**Brief:**
Your answer should consist of the lines in the following data that contain "contenuti".
=== Begin Enclosure ===
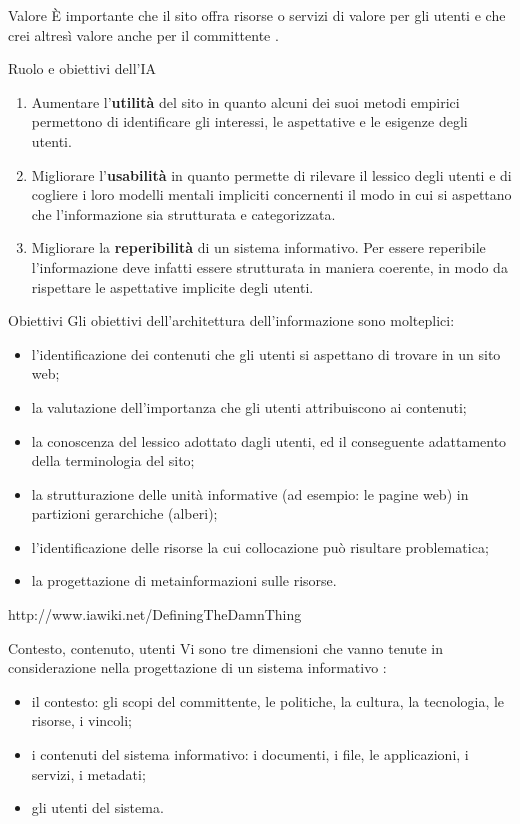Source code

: \documentclass[pdf,mpa]{prosper}
\begin{document}
\begin{slide}{Valore}
È importante che il sito offra risorse o servizi di valore per gli utenti e che crei altresì valore anche per il committente \citep{Conci2006}.
\end{slide}

\begin{slide}{Ruolo e obiettivi dell'IA}
\begin{enumerate}
\item Aumentare l'\textbf{utilità} del sito in quanto alcuni dei suoi metodi empirici permettono di identificare gli interessi, le aspettative e le esigenze degli utenti.
\item Migliorare l'\textbf{usabilità} in quanto permette di rilevare il lessico degli utenti e di cogliere i loro modelli mentali impliciti concernenti il modo in cui si aspettano che l'informazione sia strutturata e categorizzata.
\item Migliorare la \textbf{reperibilità} di un sistema informativo. Per essere reperibile l'informazione deve infatti essere strutturata in maniera coerente, in modo da rispettare le aspettative implicite degli utenti.
\end{enumerate}

\end{slide}

\begin{slide}{Obiettivi}
Gli obiettivi dell'architettura dell'informazione sono molteplici:
\begin{itemize}
\item l'identificazione dei contenuti che gli utenti si aspettano di trovare in un sito web;
\item la valutazione dell'importanza che gli utenti attribuiscono ai contenuti;
\item la conoscenza del lessico adottato dagli utenti, ed il conseguente adattamento della terminologia del sito;
\item la strutturazione delle unità informative (ad esempio: le pagine web) in partizioni gerarchiche (alberi);
\item l'identificazione delle risorse la cui collocazione può risultare problematica;
\item la progettazione di metainformazioni sulle risorse.
\end{itemize}
http://www.iawiki.net/DefiningTheDamnThing
\end{slide}

\begin{slide}{Contesto, contenuto, utenti}
Vi sono tre dimensioni che vanno tenute in considerazione nella progettazione di un sistema informativo \citep{RosenfeldMorville1998}:
\begin{itemize}
\item il contesto: gli scopi del committente, le politiche, la cultura, la tecnologia, le risorse, i vincoli;
\item i contenuti del sistema informativo: i documenti, i file, le applicazioni, i servizi, i metadati;
\item gli utenti del sistema.
\end{itemize}
\end{slide}
\end{document}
=== End Enclosure ===
**Response area:**
\item l'identificazione dei contenuti che gli utenti si aspettano di trovare in un sito web;
\item la valutazione dell'importanza che gli utenti attribuiscono ai contenuti;
\item i contenuti del sistema informativo: i documenti, i file, le applicazioni, i servizi, i metadati;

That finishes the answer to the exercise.